Every time we fix one element and find all permutations of the resultant set, that leaves one set configuration that the next set cannot have since it would be identical to one of the permutations of the previous configuration. This is what we assumed to be true for a set with $m$ elements.
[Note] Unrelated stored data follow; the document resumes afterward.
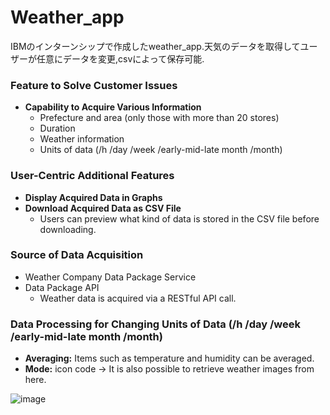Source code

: # Weather_app
IBMのインターンシップで作成したweather_app.天気のデータを取得してユーザーが任意にデータを変更,csvによって保存可能.
### Feature to Solve Customer Issues
- **Capability to Acquire Various Information**
   - Prefecture and area (only those with more than 20 stores)
   - Duration
   - Weather information
   - Units of data (/h /day /week /early-mid-late month /month)

### User-Centric Additional Features
- **Display Acquired Data in Graphs**
- **Download Acquired Data as CSV File**
   - Users can preview what kind of data is stored in the CSV file before downloading.

### Source of Data Acquisition
- Weather Company Data Package Service
- Data Package API
   - Weather data is acquired via a RESTful API call.

### Data Processing for Changing Units of Data (/h /day /week /early-mid-late month /month)
- **Averaging:** Items such as temperature and humidity can be averaged.
- **Mode:** icon code → It is also possible to retrieve weather images from here.


![image](https://github.com/payopayouhuh/Weather_app/assets/134220954/5b3baa85-44ea-4949-99de-1f2d0fd8835a)

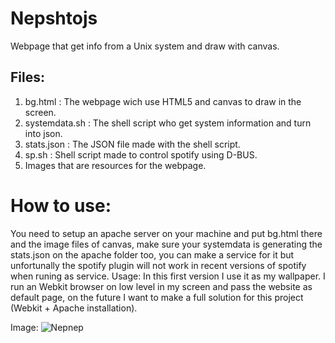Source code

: # Nepshtojs
Webpage that get info from a Unix system and draw with canvas.

## Files:

1. bg.html : The webpage wich use HTML5 and canvas to draw in the screen.
2. systemdata.sh : The shell script who get system information and turn into json.
3. stats.json : The JSON file made with the shell script.
4. sp.sh : Shell script made to control spotify using D-BUS.
5. Images that are resources for the webpage.

# How to use:

You need to setup an apache server on your machine and put bg.html there and the image files of canvas, make sure your systemdata is generating the stats.json on the apache folder too, you can make a service for it but unfortunally the spotify plugin will not work in recent versions of spotify when runing as service.
Usage: In this first version I use it as my wallpaper. I run an Webkit browser on low level in my screen and pass the website as default page, on the future I want to make a full solution for this project (Webkit + Apache installation).

Image:
![Nepnep](https://media.discordapp.net/attachments/223594824681521152/715083925902589952/Captura_de_tela_de_2020-05-27_03-06-44.png?width=1177&height=658)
Let task $T_{m + 1}$ be the task where we take the set $X^* = X \cup X'$, fix the element $x_{m + 1}$, and calculate all permutations of the resultant set configuration. Since there are $m + 1$ elements in the set $X^*$, there are $m + 1$ ways to fix $x_{m + 1}$ ($m + 1$ set configurations) and calculate all permutations. Therefore, according to the multiplication rule, there are $(m!)(m + 1) = (m + 1)!$ ways to perform tasks $T$ and $T_{m + 1}$. $$\tag*{$\blacksquare$}$$
I would greatly appreciate it if people could please review the complete proof and provide feedback as to its correctness.
Best Answer
Your proof seems correct, but (in my opinion) it's too elaborate. It obscures the combinatorial simplicity of the argument. I might write the following:
Clearly, there is only one (that is, $1!$) permutation on a set containing a single element.
Suppose now (for the purpose of induction) that there are $m!$ permutations of a set containing $m$ elements. We seek to show that there are $(m+1)!$ permutations of a set containing $m+1$ elements.
We can construct all permutations of the latter set as follows:
By the inductive hypothesis, Step 1 can be completed in $m!$ ways. Step 2 can be completed in $m+1$ ways, since there are $m+1$ locations into which the final element may be inserted. Therefore, we have (by the multiplication principle) that the number of permutations of an $m+1$ element set is equal to $m! \cdot (m+1)$, which is the desired $(m+1)!$.